- **Assignment**
Beginning with the line that holds "Dynamic finders for" in the data below, give again every line through the one that holds "user pair. Sorry!", exactly as written.

=== Section Start ===

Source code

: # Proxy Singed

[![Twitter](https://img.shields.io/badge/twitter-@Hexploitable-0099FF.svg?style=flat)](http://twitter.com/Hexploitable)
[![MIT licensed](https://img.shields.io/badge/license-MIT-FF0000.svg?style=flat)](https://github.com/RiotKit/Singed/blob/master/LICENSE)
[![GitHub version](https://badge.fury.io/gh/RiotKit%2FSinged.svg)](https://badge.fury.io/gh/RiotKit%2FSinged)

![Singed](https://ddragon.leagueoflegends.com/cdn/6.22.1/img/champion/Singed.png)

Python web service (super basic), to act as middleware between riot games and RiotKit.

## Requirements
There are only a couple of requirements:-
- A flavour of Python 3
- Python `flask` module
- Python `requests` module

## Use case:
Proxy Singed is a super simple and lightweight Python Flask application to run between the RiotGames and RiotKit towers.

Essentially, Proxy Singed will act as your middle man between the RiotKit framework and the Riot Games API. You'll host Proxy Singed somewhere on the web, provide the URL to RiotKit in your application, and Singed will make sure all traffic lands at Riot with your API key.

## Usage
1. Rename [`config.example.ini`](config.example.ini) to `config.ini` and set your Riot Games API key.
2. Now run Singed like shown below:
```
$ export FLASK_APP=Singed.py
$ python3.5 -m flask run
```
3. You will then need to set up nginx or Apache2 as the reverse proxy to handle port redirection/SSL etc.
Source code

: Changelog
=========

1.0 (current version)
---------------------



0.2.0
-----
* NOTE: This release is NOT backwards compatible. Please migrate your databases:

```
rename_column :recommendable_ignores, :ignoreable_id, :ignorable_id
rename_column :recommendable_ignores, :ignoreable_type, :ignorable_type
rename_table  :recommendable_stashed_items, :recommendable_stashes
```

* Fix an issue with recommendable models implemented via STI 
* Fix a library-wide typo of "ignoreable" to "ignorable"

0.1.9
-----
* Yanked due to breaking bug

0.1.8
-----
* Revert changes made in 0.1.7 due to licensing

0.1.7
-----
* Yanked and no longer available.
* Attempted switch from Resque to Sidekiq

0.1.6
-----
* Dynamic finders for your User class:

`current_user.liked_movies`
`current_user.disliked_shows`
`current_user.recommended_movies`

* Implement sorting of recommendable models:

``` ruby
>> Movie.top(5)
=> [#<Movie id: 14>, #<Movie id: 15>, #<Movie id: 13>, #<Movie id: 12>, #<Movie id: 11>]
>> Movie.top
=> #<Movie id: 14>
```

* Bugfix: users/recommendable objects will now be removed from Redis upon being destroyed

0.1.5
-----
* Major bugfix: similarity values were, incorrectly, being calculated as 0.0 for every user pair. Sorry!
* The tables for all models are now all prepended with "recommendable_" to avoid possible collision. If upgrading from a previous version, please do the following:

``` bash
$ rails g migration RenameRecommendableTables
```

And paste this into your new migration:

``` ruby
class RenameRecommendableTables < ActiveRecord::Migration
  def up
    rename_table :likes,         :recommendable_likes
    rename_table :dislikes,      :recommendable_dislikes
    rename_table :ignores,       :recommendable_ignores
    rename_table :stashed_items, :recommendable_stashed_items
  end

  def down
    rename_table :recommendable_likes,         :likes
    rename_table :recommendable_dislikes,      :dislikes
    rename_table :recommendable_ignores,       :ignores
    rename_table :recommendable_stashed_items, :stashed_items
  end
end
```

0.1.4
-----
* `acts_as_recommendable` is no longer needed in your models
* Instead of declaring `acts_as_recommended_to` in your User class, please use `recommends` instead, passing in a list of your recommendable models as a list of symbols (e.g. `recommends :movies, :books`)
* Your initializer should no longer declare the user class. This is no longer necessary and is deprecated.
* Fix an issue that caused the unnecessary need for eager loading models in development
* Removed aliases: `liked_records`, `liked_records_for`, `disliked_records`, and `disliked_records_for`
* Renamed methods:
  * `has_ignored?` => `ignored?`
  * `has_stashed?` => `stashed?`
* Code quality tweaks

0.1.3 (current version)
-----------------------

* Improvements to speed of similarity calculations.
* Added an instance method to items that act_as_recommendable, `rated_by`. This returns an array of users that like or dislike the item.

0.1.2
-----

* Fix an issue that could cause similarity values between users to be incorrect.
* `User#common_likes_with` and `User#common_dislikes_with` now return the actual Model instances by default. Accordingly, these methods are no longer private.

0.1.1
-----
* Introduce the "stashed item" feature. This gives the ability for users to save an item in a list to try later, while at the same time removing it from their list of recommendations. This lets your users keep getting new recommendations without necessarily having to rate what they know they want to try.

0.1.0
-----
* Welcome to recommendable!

=== Section End ===

- **Result of this exercise**
* Dynamic finders for your User class:

`current_user.liked_movies`
`current_user.disliked_shows`
`current_user.recommended_movies`

* Implement sorting of recommendable models:

``` ruby
>> Movie.top(5)
=> [#<Movie id: 14>, #<Movie id: 15>, #<Movie id: 13>, #<Movie id: 12>, #<Movie id: 11>]
>> Movie.top
=> #<Movie id: 14>
```

* Bugfix: users/recommendable objects will now be removed from Redis upon being destroyed

0.1.5
-----
* Major bugfix: similarity values were, incorrectly, being calculated as 0.0 for every user pair. Sorry!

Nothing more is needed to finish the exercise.